Joseph Amendola, Sandusky's attorney, is expected to argue to trial Judge John Cleland that he was not given enough time to prepare for the trial, which tarnished the legacy of legendary Penn State football coach Joe Paterno and led the NCAA to impose a raft of unprecedented penalties on the university.
In March 2012, Cleland delayed the start date of the trial by three weeks but later denied another motion by Amendola for a further delay in the trial. Pennsylvania appeals courts rejected his appeal of Cleland's ruling.
Sandusky was brought to a nearby jail so he may attend the proceedings at the Centre County Courthouse in Bellefonte, the same courthouse where he was convicted nearly seven months ago and just a few miles from the Penn State campus in State College, Pennsylvania. His wife Dottie was on hand at the court.
A grand jury in November charged the university's former president, Graham Spanier, with participating in a "conspiracy of silence" to cover up Sandusky's behavior.

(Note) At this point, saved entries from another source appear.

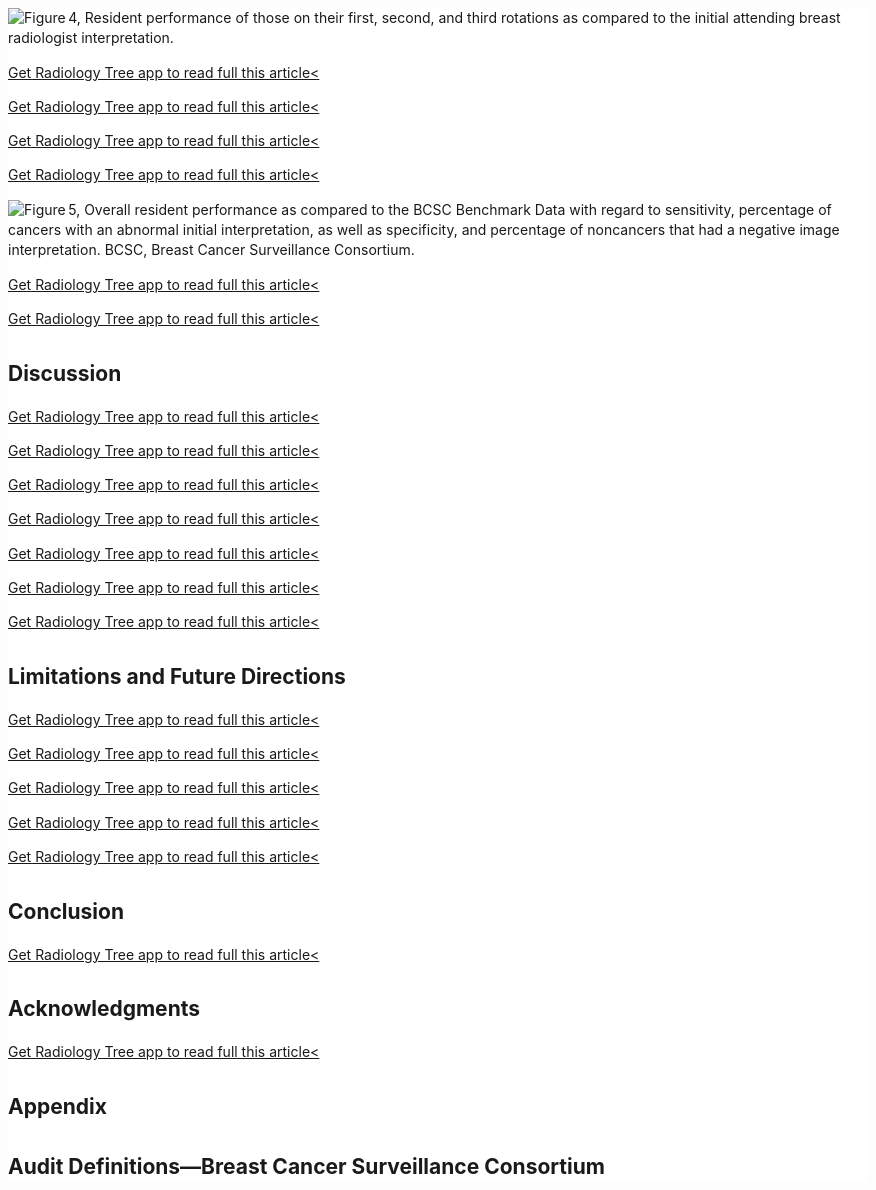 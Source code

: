![Figure 4, Resident performance of those on their first, second, and third rotations as compared to the initial attending breast radiologist interpretation.](https://storage.googleapis.com/dl.dentistrykey.com/clinical/ASimulationScreeningMammographyModuleCreatedforInstructionandAssessment/3_1s20S1076633216301684.jpg)

[Get Radiology Tree app to read full this article<](https://clinicalpub.com/app)

[Get Radiology Tree app to read full this article<](https://clinicalpub.com/app)

[Get Radiology Tree app to read full this article<](https://clinicalpub.com/app)

[Get Radiology Tree app to read full this article<](https://clinicalpub.com/app)

![Figure 5, Overall resident performance as compared to the BCSC Benchmark Data with regard to sensitivity, percentage of cancers with an abnormal initial interpretation, as well as specificity, and percentage of noncancers that had a negative image interpretation. BCSC, Breast Cancer Surveillance Consortium.](https://storage.googleapis.com/dl.dentistrykey.com/clinical/ASimulationScreeningMammographyModuleCreatedforInstructionandAssessment/4_1s20S1076633216301684.jpg)

[Get Radiology Tree app to read full this article<](https://clinicalpub.com/app)

[Get Radiology Tree app to read full this article<](https://clinicalpub.com/app)

## Discussion

[Get Radiology Tree app to read full this article<](https://clinicalpub.com/app)

[Get Radiology Tree app to read full this article<](https://clinicalpub.com/app)

[Get Radiology Tree app to read full this article<](https://clinicalpub.com/app)

[Get Radiology Tree app to read full this article<](https://clinicalpub.com/app)

[Get Radiology Tree app to read full this article<](https://clinicalpub.com/app)

[Get Radiology Tree app to read full this article<](https://clinicalpub.com/app)

[Get Radiology Tree app to read full this article<](https://clinicalpub.com/app)

## Limitations and Future Directions

[Get Radiology Tree app to read full this article<](https://clinicalpub.com/app)

[Get Radiology Tree app to read full this article<](https://clinicalpub.com/app)

[Get Radiology Tree app to read full this article<](https://clinicalpub.com/app)

[Get Radiology Tree app to read full this article<](https://clinicalpub.com/app)

[Get Radiology Tree app to read full this article<](https://clinicalpub.com/app)

## Conclusion

[Get Radiology Tree app to read full this article<](https://clinicalpub.com/app)

## Acknowledgments

[Get Radiology Tree app to read full this article<](https://clinicalpub.com/app)

## Appendix

## Audit Definitions—Breast Cancer Surveillance Consortium
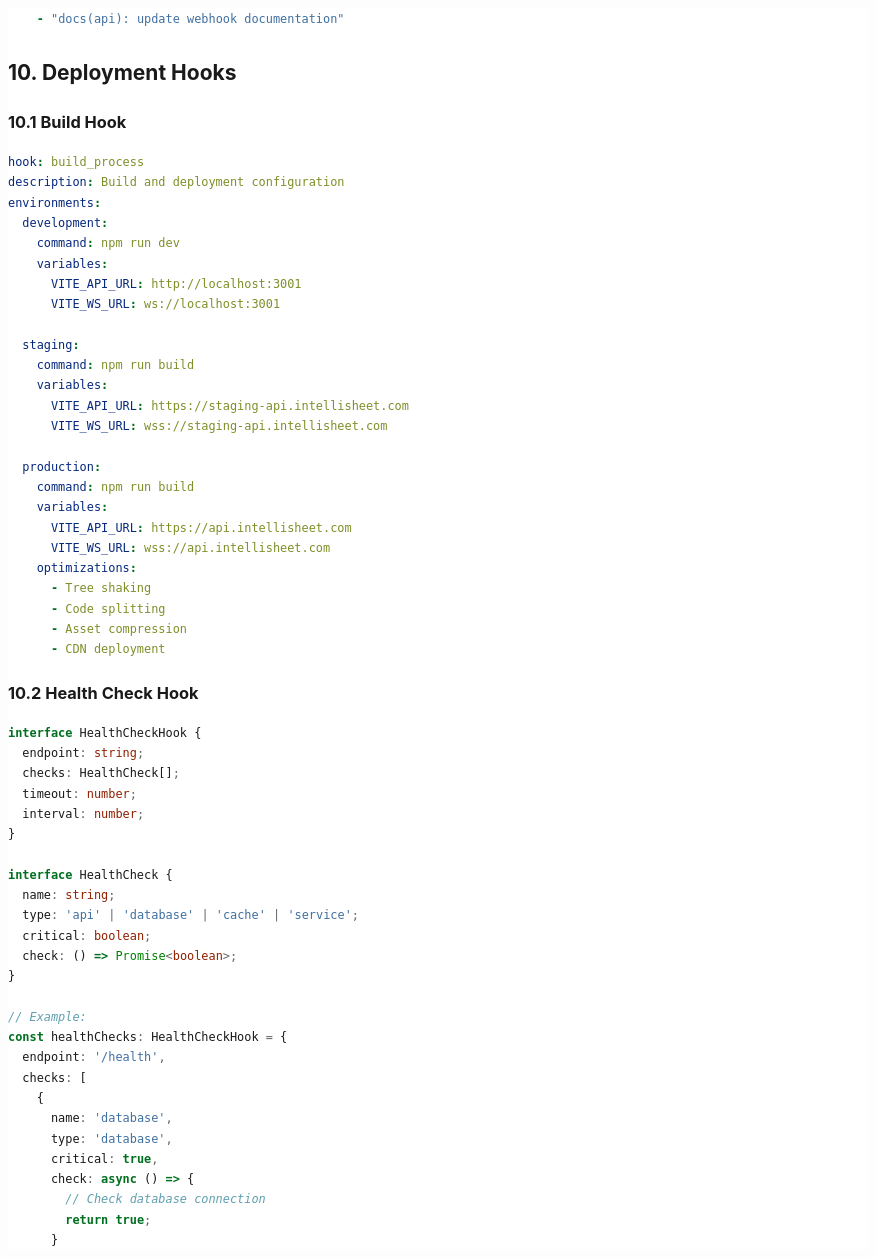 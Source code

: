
 ```yaml
    - "docs(api): update webhook documentation"
```

## 10. Deployment Hooks

### 10.1 Build Hook
```yaml
hook: build_process
description: Build and deployment configuration
environments:
  development:
    command: npm run dev
    variables:
      VITE_API_URL: http://localhost:3001
      VITE_WS_URL: ws://localhost:3001
  
  staging:
    command: npm run build
    variables:
      VITE_API_URL: https://staging-api.intellisheet.com
      VITE_WS_URL: wss://staging-api.intellisheet.com
  
  production:
    command: npm run build
    variables:
      VITE_API_URL: https://api.intellisheet.com
      VITE_WS_URL: wss://api.intellisheet.com
    optimizations:
      - Tree shaking
      - Code splitting
      - Asset compression
      - CDN deployment
```

### 10.2 Health Check Hook
```typescript
interface HealthCheckHook {
  endpoint: string;
  checks: HealthCheck[];
  timeout: number;
  interval: number;
}

interface HealthCheck {
  name: string;
  type: 'api' | 'database' | 'cache' | 'service';
  critical: boolean;
  check: () => Promise<boolean>;
}

// Example:
const healthChecks: HealthCheckHook = {
  endpoint: '/health',
  checks: [
    {
      name: 'database',
      type: 'database',
      critical: true,
      check: async () => {
        // Check database connection
        return true;
      }
```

Two other officials, Athletic Director Tim Curley and retired Vice President Gary Schultz, also face new charges of child endangerment, criminal conspiracy and obstruction.
They were charged in November 2011 with failure to report suspected abuse and perjury, and both have pleaded not guilty. Schultz and Curley face trial on the perjury and failure to report charges later this month.
Trustees fired Spanier and revered head football coach Joe Paterno in November 2011 in the wake of the charges against Sandusky. Paterno died in January of lung cancer.
The National Collegiate Athletic Association, the governing body for college sports, slapped Penn State with a $60 million fine and voided 14 seasons of football victories. At least three of Sandusky's victims have sued Penn State.
Earlier this month, Governor Tom Corbett sued the NCAA over its sanctions.